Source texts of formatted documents
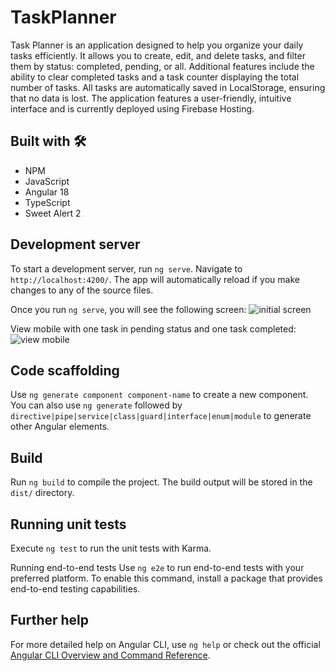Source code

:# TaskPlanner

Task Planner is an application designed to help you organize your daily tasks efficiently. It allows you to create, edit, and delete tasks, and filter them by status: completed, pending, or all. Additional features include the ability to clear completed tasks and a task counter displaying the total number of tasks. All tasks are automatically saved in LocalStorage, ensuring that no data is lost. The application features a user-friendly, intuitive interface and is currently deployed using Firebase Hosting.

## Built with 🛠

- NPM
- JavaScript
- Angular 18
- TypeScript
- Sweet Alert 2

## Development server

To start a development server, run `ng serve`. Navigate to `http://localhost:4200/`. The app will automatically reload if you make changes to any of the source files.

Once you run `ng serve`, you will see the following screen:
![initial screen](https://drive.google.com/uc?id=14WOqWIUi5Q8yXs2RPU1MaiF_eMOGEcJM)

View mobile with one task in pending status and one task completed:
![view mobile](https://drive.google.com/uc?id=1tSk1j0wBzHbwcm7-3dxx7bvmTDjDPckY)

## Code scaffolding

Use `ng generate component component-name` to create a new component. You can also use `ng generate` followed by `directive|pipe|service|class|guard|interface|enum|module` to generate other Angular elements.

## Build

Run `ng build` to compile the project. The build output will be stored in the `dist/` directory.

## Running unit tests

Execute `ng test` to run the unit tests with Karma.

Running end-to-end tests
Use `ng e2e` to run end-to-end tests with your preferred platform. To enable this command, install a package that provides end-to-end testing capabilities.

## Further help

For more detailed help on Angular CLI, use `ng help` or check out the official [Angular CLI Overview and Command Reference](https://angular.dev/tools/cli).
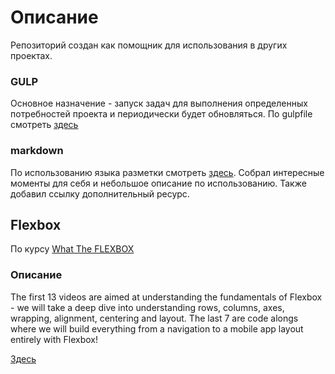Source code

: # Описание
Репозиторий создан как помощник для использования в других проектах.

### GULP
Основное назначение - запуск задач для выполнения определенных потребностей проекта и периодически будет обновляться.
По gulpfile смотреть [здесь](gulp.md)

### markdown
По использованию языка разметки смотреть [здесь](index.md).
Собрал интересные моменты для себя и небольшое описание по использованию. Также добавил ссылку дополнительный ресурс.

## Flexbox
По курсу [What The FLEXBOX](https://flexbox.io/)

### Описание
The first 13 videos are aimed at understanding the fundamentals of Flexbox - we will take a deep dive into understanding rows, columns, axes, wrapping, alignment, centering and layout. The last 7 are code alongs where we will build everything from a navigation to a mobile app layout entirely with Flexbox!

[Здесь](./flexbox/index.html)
---
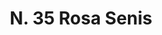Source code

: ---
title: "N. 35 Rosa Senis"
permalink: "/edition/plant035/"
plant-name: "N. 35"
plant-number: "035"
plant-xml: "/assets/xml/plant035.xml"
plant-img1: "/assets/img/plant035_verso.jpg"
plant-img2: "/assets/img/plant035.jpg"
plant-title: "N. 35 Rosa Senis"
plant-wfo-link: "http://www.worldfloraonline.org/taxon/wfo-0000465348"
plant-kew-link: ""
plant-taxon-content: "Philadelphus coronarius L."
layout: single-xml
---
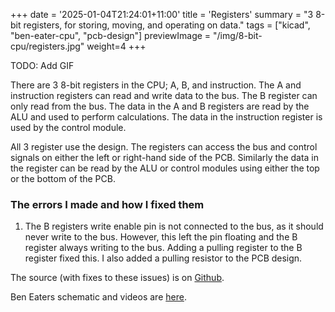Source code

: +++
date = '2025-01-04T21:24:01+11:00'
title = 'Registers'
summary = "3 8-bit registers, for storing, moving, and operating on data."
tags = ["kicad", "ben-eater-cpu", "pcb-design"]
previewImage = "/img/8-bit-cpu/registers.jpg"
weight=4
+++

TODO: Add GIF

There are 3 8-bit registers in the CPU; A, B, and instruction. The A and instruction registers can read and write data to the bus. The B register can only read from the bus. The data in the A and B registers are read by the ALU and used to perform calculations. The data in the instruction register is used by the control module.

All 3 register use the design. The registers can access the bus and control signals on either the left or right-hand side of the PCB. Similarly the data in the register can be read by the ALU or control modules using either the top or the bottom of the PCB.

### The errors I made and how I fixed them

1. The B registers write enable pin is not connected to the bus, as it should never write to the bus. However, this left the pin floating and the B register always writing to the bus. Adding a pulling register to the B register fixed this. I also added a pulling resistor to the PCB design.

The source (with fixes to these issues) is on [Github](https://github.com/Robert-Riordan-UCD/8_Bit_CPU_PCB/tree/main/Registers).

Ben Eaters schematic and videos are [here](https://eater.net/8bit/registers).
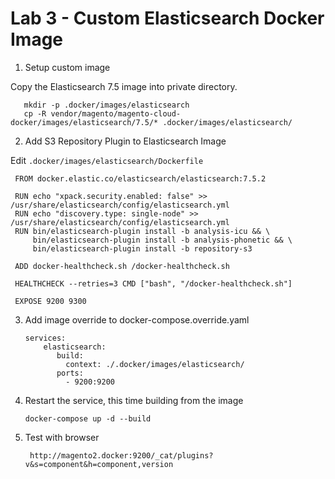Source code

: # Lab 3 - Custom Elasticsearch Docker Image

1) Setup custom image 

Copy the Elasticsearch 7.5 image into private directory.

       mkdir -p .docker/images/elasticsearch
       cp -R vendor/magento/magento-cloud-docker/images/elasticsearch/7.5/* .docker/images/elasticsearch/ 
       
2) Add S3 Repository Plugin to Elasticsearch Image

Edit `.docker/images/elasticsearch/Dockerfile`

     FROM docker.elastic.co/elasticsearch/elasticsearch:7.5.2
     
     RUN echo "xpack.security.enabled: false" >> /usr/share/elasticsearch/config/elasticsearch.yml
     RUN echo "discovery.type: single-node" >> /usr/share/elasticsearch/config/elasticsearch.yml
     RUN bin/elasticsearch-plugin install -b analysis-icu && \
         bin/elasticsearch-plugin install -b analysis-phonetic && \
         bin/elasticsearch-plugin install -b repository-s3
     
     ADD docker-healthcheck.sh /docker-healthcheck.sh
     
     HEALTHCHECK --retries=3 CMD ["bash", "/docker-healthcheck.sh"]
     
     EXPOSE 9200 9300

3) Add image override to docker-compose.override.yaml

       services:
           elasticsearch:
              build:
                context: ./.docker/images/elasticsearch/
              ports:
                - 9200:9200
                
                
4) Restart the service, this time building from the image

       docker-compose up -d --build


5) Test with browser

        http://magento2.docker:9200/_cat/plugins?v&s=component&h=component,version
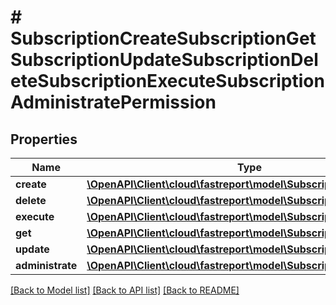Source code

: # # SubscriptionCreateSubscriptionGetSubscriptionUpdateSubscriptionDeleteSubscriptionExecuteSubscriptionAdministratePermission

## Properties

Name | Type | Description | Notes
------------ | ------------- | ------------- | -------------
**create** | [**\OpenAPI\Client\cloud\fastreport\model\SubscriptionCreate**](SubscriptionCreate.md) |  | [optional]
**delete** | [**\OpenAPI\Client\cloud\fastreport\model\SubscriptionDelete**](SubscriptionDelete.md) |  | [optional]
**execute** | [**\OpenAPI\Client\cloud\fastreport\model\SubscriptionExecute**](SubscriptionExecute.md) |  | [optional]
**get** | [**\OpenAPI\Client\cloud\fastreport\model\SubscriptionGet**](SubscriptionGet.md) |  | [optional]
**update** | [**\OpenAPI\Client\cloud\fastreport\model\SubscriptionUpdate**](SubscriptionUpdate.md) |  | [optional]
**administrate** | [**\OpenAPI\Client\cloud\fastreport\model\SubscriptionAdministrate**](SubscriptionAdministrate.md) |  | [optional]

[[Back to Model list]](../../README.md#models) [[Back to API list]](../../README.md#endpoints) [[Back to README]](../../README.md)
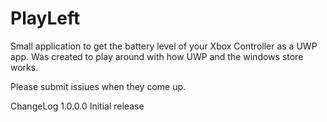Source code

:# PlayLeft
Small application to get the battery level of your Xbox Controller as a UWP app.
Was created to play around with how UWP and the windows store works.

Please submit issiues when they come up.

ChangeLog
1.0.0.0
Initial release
--
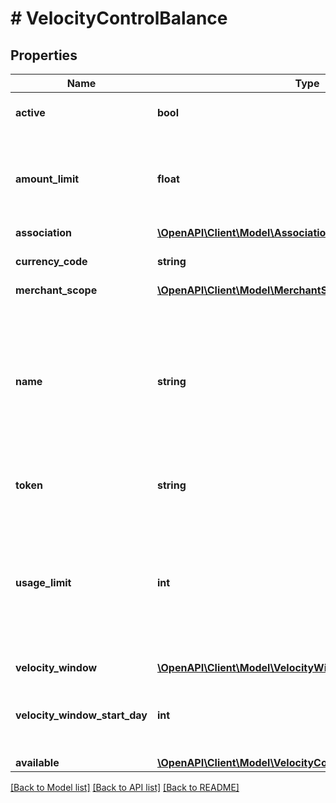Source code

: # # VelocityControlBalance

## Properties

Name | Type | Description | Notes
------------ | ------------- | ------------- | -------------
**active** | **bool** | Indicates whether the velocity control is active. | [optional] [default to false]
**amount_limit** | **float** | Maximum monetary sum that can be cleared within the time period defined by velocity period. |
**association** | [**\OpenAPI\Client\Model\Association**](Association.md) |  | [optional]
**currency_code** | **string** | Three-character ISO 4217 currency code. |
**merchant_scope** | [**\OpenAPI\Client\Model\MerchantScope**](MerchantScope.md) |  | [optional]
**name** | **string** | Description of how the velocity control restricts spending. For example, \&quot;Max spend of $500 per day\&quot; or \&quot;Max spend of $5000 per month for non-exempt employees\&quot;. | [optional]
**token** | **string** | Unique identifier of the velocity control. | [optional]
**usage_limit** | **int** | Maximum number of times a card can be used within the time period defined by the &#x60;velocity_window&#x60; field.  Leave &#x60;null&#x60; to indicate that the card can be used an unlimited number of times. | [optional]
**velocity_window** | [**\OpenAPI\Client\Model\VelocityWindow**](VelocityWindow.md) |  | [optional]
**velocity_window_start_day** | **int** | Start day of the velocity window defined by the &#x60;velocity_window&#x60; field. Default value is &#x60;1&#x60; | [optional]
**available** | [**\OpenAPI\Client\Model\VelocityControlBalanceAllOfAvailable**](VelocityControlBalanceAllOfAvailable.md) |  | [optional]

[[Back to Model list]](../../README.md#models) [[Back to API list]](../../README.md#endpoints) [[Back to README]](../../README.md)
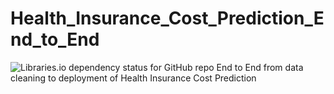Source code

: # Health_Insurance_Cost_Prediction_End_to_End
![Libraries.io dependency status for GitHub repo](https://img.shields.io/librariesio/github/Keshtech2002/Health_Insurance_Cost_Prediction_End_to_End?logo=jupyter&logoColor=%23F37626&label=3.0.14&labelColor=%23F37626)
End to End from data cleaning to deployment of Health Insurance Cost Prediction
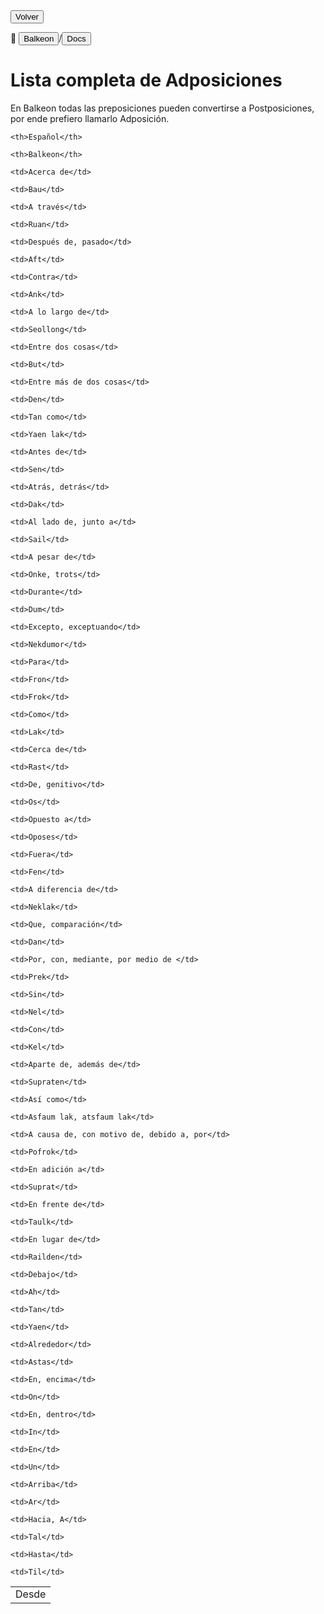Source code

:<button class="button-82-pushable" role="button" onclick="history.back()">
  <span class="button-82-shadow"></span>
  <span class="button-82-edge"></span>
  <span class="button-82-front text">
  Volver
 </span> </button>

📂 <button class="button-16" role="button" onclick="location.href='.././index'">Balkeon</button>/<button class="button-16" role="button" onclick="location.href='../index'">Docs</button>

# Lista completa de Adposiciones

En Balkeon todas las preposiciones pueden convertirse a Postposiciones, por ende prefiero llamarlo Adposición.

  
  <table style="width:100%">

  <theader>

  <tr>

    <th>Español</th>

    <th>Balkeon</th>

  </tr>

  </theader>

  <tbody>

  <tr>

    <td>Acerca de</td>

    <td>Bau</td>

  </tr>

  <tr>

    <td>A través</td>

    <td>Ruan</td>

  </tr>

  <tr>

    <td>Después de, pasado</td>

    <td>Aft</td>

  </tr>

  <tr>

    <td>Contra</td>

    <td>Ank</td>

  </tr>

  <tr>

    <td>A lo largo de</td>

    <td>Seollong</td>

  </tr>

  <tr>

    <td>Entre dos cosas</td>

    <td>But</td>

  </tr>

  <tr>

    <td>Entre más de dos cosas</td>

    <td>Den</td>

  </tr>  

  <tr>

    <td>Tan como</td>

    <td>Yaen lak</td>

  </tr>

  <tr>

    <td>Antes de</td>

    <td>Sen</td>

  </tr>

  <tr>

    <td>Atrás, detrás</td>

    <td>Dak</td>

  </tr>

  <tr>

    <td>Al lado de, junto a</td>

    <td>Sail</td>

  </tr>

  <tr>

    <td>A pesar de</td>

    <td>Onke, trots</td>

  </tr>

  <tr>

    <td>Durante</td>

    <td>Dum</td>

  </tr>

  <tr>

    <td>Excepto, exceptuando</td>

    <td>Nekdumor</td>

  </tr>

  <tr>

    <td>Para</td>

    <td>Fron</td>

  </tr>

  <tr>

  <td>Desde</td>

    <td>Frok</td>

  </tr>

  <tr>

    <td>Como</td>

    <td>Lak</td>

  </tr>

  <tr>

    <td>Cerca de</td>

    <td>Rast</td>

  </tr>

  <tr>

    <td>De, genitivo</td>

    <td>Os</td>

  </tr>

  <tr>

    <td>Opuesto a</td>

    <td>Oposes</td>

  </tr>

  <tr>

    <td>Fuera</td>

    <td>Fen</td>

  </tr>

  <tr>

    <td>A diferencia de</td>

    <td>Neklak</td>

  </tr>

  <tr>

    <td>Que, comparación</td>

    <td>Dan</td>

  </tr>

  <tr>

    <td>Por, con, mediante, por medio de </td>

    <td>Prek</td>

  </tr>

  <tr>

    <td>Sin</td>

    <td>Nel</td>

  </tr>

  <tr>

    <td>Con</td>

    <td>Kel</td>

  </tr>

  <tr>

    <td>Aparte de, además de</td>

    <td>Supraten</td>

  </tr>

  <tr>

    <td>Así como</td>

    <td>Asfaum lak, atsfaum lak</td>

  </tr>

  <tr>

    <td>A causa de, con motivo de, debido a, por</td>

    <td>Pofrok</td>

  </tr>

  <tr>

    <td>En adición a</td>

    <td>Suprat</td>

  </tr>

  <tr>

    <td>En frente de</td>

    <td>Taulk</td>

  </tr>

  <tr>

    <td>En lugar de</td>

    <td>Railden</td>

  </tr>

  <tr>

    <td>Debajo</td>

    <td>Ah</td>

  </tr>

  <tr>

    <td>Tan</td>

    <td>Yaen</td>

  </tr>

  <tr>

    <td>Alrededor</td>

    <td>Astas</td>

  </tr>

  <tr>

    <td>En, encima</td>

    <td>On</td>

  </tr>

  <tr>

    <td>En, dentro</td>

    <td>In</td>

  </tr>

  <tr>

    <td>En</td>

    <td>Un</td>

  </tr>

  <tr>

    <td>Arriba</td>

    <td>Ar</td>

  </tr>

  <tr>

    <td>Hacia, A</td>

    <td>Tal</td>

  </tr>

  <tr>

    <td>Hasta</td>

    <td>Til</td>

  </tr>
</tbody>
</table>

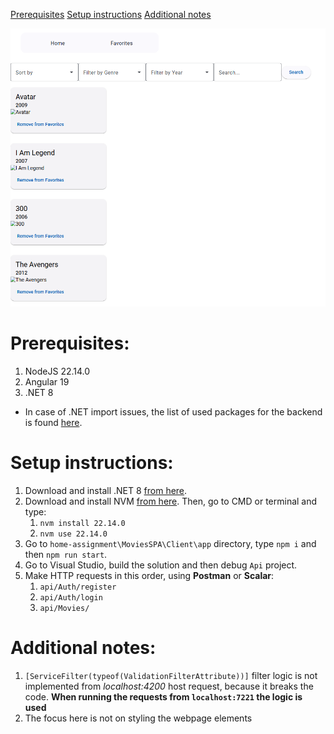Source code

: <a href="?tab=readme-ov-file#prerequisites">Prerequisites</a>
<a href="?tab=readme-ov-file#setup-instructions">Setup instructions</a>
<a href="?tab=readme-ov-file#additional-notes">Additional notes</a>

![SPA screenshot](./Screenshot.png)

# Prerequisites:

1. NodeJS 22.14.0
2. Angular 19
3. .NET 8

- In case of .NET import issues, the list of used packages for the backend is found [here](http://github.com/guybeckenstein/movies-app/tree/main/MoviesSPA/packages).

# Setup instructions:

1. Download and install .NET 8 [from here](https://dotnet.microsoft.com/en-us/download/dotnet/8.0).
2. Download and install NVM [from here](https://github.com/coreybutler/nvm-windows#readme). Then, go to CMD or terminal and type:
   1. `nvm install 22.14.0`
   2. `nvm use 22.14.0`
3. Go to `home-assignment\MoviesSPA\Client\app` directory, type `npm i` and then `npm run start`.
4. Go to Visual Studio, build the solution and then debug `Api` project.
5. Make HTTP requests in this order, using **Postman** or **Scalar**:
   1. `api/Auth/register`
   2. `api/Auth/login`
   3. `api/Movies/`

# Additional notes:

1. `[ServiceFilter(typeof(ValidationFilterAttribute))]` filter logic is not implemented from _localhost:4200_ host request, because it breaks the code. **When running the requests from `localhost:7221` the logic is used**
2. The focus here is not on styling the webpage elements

WHAT THE TASK REQUIRES:
Provide the count of lines in the data above that include the word "cosas", with no added text.

REPLY TO THE EXERCISE:
2